Along with the guilt from being unable to provide what I feel my kids needs, I feel incredibly judged by everyone else for NOT working.  The “must be nice” looks just kill me.  I don’t feel like I’m pretty enough, skinny enough, creative enough, clean enough, fuckable enough to not have to work.  I’ve spent my whole life judging my worth by either my performance as a student or performance as a wage earner and it’s just so hard to find value in what I’m doing right now.  Three years ago, yes.  I had a BABYBABYBABY and a 3 year old and a 4 year old.  OF COURSE they needed their mama around.  DUH.
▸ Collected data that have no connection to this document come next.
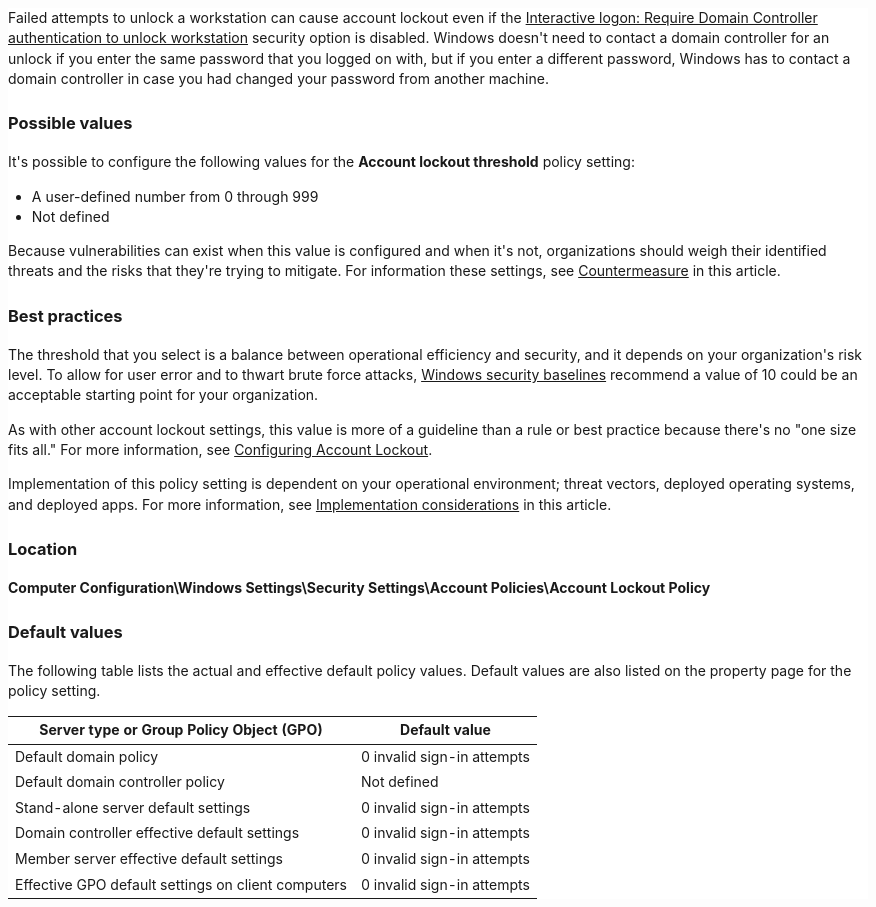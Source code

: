 Failed attempts to unlock a workstation can cause account lockout even if the [Interactive logon: Require Domain Controller authentication to unlock workstation](interactive-logon-require-domain-controller-authentication-to-unlock-workstation.md) security option is disabled. Windows doesn't need to contact a domain controller for an unlock if you enter the same password that you logged on with, but if you enter a different password, Windows has to contact a domain controller in case you had changed your password from another machine.

### Possible values

It's possible to configure the following values for the **Account lockout threshold** policy setting:
-   A user-defined number from 0 through 999
-   Not defined

Because vulnerabilities can exist when this value is configured and when it's not, organizations should weigh their identified threats and the risks that they're trying to mitigate. For information these settings, see [Countermeasure](#bkmk-countermeasure) in this article.

### Best practices

The threshold that you select is a balance between operational efficiency and security, and it depends on your organization's risk level. To allow for user error and to thwart brute force attacks, [Windows security baselines](/windows/security/threat-protection/windows-security-configuration-framework/windows-security-baselines) recommend a value of 10 could be an acceptable starting point for your organization.

As with other account lockout settings, this value is more of a guideline than a rule or best practice because there's no "one size fits all." For more information, see [Configuring Account Lockout](/archive/blogs/secguide/configuring-account-lockout).

Implementation of this policy setting is dependent on your operational environment; threat vectors, deployed operating systems, and deployed apps. For more information, see [Implementation considerations](#bkmk-impleconsiderations) in this article.
 
### Location

**Computer Configuration\\Windows Settings\\Security Settings\\Account Policies\\Account Lockout Policy**

### Default values

The following table lists the actual and effective default policy values. Default values are also listed on the property page for the policy setting.

| Server type or Group Policy Object (GPO) | Default value |
| - | - |
| Default domain policy | 0 invalid sign-in attempts |
| Default domain controller policy | Not defined |
| Stand-alone server default settings | 0 invalid sign-in attempts |
| Domain controller effective default settings | 0 invalid sign-in attempts |
| Member server effective default settings |0 invalid sign-in attempts |
| Effective GPO default settings on client computers |0 invalid sign-in attempts |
But now… I’ve got a kindergartner and a 2nd grader.  They go to school at 7:45 and I pick them up a little after 2:00… THEY receive NO VALUE from me being home during those hours.  I can’t volunteer in their class because I also have a 3.5 year old who doesn’t go to preschool.  So what does it matter to my oldest two kids that I’m at home all day?

But the 3 year old.  Maybe she needs me?  I can’t imagine her being in daycare all day long, but I’m not even considering that.  I’m simply considering putting her in daycare for 2 days a week max.  Would that be better for her?  I don’t know…
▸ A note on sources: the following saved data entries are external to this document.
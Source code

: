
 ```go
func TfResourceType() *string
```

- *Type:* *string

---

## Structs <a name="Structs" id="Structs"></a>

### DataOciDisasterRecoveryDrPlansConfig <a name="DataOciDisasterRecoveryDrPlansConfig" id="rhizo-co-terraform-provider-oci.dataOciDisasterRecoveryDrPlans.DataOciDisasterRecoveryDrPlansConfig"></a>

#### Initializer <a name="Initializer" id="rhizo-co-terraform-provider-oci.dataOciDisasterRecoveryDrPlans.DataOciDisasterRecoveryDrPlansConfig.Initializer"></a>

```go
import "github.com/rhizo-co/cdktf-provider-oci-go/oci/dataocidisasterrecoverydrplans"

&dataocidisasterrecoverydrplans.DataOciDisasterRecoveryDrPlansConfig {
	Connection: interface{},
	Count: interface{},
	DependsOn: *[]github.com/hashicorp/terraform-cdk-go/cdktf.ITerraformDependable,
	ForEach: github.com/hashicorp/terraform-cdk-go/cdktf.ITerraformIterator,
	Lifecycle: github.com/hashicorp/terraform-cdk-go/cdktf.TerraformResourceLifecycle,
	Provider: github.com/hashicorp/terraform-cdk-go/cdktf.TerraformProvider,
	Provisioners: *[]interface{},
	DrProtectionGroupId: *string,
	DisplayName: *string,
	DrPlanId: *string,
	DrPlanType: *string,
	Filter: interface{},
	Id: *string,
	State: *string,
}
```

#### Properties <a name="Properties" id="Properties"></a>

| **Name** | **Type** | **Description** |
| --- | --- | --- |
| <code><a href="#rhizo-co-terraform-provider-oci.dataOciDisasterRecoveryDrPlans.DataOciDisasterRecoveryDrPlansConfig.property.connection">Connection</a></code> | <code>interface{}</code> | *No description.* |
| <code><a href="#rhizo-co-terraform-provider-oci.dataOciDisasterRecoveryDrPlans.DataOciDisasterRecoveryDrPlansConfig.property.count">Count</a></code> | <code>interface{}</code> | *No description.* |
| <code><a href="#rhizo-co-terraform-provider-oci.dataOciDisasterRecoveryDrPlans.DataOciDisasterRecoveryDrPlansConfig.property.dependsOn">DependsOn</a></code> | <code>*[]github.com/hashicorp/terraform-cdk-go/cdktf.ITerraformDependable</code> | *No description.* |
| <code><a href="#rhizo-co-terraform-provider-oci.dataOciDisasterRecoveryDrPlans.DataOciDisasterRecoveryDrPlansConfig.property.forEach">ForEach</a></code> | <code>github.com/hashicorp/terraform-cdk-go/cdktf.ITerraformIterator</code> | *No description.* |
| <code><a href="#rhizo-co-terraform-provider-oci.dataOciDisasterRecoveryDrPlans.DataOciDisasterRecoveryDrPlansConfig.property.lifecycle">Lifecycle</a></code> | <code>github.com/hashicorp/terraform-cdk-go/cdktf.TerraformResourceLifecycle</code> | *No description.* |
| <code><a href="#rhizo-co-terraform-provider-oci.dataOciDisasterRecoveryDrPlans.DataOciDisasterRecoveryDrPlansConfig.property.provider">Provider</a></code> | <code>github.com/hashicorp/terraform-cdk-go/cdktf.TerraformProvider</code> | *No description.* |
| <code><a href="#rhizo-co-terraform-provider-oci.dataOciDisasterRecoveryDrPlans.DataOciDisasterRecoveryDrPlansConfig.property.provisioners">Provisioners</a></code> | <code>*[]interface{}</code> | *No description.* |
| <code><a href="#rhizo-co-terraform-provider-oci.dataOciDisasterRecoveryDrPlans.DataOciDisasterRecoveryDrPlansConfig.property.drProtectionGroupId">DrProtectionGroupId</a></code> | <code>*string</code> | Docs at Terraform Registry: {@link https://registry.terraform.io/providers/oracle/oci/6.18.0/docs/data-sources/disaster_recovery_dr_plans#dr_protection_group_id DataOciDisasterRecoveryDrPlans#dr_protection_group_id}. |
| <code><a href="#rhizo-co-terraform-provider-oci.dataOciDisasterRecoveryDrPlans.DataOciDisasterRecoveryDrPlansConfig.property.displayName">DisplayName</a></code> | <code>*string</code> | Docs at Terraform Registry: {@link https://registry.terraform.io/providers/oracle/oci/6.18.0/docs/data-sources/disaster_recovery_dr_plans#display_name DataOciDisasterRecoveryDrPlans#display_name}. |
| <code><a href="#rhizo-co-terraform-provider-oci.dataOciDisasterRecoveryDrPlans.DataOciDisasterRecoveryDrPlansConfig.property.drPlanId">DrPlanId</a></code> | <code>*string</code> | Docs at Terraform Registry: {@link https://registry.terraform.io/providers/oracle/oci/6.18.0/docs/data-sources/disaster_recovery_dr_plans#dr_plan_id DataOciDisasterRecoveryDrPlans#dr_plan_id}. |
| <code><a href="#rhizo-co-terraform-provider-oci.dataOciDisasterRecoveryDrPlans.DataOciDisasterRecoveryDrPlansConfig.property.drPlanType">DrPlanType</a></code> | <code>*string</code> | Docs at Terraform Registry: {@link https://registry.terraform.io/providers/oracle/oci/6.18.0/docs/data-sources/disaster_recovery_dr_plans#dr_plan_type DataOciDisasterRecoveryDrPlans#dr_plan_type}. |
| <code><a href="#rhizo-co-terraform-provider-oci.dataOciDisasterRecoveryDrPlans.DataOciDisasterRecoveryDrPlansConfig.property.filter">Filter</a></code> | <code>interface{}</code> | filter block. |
And then the husbear.  He has to do very little around the house and with the kids as it is right now.  That would change if I went back to work.  He would have to leave work, not at 7pm or 9pm like he’s want to do, but at a set time two days a week so he could pick up the kids. He would have to devote one day a week on the weekends to watching the kids while I work.  Would that hurt his job?  Would that cause him more stress?  Would the extra $400 in our budget each month make up for it?

Ugh.  I just don’t know.  I think feeling bored and trapped at home all day is messing with my head.  It’s making me want to have another baby just so I can feel needed and justify not working.  But the baby question is another topic for another day…

Thanks for listening loves.  Kisses!